Over the past few weeks I've been looking into cryptography, an area of computer science I've not had the chance to explore much before. I decided to start by taking a Coursera specialization on Introduction to Applied Cryptography, which turned out to be a high-quality program, rather to my surprise1.

The specialization comprises 4 courses:

In particular, the first two courses, taught by Prof. William Bahn, are both comprehensive and rigorous. The latter two courses, taught by Prof. Sang-Yoon Chang, are noticeably less so. Nonetheless, the overall program is a very worthwhile introduction to a broad and exciting field.

In the first course we learn about the history of cryptography, both cryptology, the study of hiding information, and cryptanalysis, the study of how to decode it. Together, the two comprise cryptography. From the scytale of ancient Greece to the Caesar cipher used by the famed Roman general to the Vigenère cipher of early Renaissance that was considered unbreakable for 300 yrs., we see that humans have sought clever ways to hide information since time immemorial. We also see how to break these codes using frequency analysis, how polyalphabetic ciphers hinder frequency analysis by hiding the distribution of letters, and how the only truly unbreakable cipher is the one-time pad, which relies on pure randomness.

In the second course, probably my favorite, we launch into the mathematics behind cryptography. Modular arithmetic and primes are introduced as the foundations for important results like Euler's Theorem.

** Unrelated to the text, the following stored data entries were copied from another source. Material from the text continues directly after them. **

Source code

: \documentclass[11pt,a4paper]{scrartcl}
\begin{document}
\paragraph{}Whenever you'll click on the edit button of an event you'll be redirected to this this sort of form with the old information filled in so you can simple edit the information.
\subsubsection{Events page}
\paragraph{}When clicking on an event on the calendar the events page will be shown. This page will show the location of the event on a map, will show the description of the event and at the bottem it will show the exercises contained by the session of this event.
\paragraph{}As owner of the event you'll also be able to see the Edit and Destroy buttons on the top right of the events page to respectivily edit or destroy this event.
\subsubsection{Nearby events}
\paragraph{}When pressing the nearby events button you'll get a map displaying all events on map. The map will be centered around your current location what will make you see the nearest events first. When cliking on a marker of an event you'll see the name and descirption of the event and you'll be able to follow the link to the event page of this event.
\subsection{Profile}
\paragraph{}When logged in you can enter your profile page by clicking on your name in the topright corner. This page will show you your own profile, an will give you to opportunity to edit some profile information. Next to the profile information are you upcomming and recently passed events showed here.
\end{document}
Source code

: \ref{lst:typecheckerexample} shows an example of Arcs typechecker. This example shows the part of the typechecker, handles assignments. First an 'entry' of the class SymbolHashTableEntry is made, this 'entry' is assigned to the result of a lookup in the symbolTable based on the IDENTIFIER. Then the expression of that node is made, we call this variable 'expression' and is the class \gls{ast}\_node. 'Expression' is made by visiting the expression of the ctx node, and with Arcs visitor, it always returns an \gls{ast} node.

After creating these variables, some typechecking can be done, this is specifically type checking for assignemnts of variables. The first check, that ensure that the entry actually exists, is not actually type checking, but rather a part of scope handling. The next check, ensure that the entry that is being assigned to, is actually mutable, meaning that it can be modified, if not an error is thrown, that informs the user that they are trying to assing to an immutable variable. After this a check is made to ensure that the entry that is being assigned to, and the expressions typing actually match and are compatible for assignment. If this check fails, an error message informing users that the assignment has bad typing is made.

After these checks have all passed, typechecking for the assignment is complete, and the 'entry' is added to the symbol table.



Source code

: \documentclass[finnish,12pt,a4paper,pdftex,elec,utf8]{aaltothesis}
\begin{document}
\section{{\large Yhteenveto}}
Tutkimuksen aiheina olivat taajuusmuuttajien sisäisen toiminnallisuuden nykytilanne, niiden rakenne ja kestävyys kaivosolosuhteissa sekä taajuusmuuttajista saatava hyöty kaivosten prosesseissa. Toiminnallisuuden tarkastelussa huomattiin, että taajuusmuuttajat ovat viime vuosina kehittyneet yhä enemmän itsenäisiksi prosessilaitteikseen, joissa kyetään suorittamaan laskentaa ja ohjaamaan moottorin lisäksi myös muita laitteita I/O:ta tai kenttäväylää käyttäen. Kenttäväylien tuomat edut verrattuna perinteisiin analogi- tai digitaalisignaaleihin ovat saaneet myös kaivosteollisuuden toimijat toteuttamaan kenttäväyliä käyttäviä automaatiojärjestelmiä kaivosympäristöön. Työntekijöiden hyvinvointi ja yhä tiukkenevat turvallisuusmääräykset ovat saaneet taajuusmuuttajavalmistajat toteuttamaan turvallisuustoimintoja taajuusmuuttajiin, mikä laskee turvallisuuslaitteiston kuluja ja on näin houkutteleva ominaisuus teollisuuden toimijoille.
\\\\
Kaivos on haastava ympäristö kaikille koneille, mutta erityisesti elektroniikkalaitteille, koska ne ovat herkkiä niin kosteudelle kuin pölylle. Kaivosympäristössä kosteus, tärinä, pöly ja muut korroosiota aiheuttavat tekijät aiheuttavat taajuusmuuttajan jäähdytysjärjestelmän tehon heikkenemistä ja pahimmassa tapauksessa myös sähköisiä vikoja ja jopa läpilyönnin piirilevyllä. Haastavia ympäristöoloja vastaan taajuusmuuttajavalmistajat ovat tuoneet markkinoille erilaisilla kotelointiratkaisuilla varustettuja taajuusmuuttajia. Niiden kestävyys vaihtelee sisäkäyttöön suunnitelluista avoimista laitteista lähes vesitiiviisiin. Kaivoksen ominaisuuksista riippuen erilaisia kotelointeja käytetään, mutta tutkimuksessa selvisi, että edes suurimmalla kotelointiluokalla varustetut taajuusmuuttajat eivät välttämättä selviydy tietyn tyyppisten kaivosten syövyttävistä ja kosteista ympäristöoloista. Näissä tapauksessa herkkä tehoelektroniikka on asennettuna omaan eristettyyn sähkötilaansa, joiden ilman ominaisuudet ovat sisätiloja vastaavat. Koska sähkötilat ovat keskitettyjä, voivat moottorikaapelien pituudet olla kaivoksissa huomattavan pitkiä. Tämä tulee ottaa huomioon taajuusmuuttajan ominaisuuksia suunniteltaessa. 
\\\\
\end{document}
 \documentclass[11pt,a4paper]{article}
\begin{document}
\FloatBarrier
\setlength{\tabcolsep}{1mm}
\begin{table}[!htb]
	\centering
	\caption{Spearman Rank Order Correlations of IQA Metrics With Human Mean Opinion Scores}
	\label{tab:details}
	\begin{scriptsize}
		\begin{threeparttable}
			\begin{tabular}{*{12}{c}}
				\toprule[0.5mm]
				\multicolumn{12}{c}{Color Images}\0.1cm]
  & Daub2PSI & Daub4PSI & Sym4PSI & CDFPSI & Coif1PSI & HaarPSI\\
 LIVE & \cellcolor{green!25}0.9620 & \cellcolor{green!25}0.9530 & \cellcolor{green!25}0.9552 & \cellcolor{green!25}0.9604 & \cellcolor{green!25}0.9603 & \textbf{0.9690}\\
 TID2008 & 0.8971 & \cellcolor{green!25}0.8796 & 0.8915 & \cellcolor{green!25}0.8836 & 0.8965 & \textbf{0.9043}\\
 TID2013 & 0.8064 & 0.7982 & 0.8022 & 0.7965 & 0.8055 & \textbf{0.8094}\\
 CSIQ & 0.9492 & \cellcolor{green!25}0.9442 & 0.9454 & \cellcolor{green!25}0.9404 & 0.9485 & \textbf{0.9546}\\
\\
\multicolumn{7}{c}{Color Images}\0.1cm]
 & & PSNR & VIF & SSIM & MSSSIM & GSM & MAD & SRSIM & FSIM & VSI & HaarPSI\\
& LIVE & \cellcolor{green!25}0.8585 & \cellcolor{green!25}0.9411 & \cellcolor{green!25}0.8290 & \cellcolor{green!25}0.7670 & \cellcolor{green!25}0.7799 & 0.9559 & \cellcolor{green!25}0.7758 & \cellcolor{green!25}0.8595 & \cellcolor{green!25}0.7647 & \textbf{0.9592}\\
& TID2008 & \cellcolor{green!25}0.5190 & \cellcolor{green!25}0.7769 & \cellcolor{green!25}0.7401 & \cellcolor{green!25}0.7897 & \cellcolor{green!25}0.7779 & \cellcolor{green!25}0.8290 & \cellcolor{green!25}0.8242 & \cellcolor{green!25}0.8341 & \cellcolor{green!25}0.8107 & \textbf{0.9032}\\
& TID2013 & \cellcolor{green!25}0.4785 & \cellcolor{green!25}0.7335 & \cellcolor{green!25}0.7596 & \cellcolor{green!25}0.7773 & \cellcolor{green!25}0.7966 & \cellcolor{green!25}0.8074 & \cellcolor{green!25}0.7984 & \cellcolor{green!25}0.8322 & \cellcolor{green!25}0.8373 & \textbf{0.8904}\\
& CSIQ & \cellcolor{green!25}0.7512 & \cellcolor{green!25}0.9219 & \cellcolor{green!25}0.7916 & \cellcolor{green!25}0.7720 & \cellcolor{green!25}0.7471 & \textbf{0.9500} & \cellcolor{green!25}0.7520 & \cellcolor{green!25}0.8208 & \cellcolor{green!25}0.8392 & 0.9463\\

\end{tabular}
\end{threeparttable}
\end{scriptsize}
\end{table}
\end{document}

The Chinese Remainder Theorem is presented as a different way of representing numbers, which is a mind-opening insight. Finally, probabilistic primality testing2 via Fermat's little theorem and the Miller-Rabin test are covered.

In the third course, we delve into symmetric cryptography, in which encryption and decryption use the same key, a secret that is shared between sender and receiver. The differences between block ciphers (which encrypt a fixed number of bits at a time) and stream ciphers (which encrypt a stream of data byte by byte) are presented. An ideal block cipher is shown to be one that randomly (but reversibly) maps inputs and outputs3. The Feistel cipher, an approximation of an ideal block cipher, and DES, the widely used standard based on the Feistel cipher, are covered, as is the later replacement AES.

Finally, in the fourth course, asymmetric cryptography is presented. For millenia it was widely assumed that cryptography had to be symmetric. This made secret distribution a major weak point, allowing only the largest organizations, like nation-states, to use cryptography. Asymmetric cryptography changed this by allowing two parties to establish secure communication by sending each other non-secret information. This is the idea behind RSA, which relies on the difficulty of prime factorization to allow parties to authenticate each other and send confidential information, and Diffie-Hellman key exchange, which relies on the hardness of the discrete log problem to allow two parties to end up with a shared secret.

Cryptography is at the heart of cybersecurity, a field that is exploding in importance as more activity goes digital. Its foundation is mathematics, which gives it a beauty, elegance, and intellectual challenge that many of its practitioners find intoxicating. I've only scratched the surface here, and will eagerly look for opportunities to learn more in the future.

Footnotes:

1

Coursera has been moving away from its founding principles of "university education for all" in the direction of rivals like Udemy and Udacity, hosting low-quality "nanodegrees" and corporate certification programs. It's still centered around university-generated content, though, so occasional gems do shine through.

2

The first deterministic, polynomial-time primality test, AKS, was published in 2002, but its theoretical polynomial-time is much too slow in practice.

3

The theme of absolute security being equivalent to randomness is a recurring one, and has been noted before with one-time pads.